I always wonder what is behind this mealtime mum-ness. Are the two people angry at each other and can’t bare to speak to each other? (I have yet to see three people in a restaurant not speaking.) Are they on their 40th year of eating at restaurants together and are simply too bored to communicate out loud anymore? Or are they really just purposefully eavesdropping, because eavesdropping at restaurants is one of their favorite hobbies?

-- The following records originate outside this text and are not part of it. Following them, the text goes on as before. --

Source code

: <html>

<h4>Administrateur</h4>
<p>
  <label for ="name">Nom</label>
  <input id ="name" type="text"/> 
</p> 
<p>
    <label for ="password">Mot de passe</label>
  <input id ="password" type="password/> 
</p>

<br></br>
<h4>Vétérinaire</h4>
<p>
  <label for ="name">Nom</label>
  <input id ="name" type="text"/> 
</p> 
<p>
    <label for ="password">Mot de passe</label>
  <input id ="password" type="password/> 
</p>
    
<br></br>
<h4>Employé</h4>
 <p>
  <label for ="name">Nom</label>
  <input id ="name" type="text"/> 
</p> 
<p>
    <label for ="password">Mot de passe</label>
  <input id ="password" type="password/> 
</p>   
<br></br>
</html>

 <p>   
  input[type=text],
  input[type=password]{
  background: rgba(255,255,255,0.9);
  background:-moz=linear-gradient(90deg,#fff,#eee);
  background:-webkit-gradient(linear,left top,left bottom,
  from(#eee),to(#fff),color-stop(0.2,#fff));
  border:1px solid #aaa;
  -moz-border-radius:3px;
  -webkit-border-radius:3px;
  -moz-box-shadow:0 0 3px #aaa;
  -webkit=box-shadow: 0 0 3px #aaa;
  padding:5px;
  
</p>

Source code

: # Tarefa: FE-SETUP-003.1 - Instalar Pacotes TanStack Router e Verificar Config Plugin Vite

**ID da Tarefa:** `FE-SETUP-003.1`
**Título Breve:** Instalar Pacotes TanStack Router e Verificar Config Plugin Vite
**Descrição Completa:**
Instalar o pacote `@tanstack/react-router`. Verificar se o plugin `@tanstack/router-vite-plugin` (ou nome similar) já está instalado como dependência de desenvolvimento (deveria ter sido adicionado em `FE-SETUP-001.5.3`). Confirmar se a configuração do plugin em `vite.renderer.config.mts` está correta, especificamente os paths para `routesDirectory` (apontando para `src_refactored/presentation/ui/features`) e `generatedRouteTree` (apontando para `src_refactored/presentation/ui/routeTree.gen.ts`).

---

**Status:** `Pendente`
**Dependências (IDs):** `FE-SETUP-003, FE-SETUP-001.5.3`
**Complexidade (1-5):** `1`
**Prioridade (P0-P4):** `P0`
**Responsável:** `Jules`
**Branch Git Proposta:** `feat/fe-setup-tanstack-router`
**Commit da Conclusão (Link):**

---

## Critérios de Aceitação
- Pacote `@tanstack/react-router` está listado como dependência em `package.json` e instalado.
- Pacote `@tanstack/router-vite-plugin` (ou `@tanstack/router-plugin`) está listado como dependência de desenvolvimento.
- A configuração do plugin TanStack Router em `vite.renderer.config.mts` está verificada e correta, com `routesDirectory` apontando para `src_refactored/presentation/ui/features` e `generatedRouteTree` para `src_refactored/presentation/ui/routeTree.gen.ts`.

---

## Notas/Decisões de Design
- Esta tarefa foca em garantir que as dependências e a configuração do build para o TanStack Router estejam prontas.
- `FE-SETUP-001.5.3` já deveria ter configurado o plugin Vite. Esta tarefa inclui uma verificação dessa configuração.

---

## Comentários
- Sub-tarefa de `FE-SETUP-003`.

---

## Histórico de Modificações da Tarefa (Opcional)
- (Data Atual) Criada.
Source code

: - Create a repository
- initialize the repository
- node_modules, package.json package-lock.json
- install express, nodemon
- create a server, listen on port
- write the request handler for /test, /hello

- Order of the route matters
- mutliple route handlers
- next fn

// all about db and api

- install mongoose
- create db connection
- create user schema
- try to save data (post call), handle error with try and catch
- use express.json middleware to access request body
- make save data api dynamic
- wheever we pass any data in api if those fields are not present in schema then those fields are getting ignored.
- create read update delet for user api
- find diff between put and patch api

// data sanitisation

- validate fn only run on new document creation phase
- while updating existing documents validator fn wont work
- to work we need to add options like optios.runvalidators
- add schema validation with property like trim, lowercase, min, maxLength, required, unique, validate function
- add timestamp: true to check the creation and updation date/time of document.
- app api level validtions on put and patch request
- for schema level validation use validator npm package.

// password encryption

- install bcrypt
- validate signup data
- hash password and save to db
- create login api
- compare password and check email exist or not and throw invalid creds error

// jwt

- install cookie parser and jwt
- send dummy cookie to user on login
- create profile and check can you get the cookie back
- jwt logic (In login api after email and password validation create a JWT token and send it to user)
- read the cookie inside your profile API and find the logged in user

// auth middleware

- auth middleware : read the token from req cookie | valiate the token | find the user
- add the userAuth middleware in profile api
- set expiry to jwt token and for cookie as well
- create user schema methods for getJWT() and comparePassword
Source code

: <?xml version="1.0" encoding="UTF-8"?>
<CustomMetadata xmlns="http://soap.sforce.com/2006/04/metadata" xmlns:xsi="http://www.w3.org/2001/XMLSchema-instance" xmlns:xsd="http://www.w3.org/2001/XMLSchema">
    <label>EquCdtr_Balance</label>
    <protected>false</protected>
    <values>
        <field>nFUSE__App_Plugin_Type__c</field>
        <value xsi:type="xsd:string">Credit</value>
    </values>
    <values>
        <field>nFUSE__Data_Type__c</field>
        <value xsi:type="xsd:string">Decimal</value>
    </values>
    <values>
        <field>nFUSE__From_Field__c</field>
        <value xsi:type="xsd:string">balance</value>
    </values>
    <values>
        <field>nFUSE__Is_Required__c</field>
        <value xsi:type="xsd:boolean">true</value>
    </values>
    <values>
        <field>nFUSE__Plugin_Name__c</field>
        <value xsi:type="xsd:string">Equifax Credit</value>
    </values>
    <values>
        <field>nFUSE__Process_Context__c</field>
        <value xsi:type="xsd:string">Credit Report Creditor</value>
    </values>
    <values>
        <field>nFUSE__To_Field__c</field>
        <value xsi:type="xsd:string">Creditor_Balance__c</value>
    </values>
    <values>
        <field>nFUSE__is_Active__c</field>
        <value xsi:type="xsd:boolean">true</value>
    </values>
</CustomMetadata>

I don’t think this kind of silent communal eating is a very common occurrence, at least not at New York restaurants. (If anything people here tend to talk too, too loudly and too long.) But it does happen. A friend told me she went to a restaurant in her neighborhood in Brooklyn where the couple beside her was eating together but was each involved in his own, separate silent pastime--one with a book and the other with an iPhone. Even though they were occupied, and not just staring into space, she said it was off-putting. Sometimes a diner is alone, of course. With one person sitting alone, you can’t blame him or her for being quiet. Can they help it if they have no one to talk to? Often a singleton has a book or paper to read; he is probably still listening to some of your conversation, but you can all pretend he is not.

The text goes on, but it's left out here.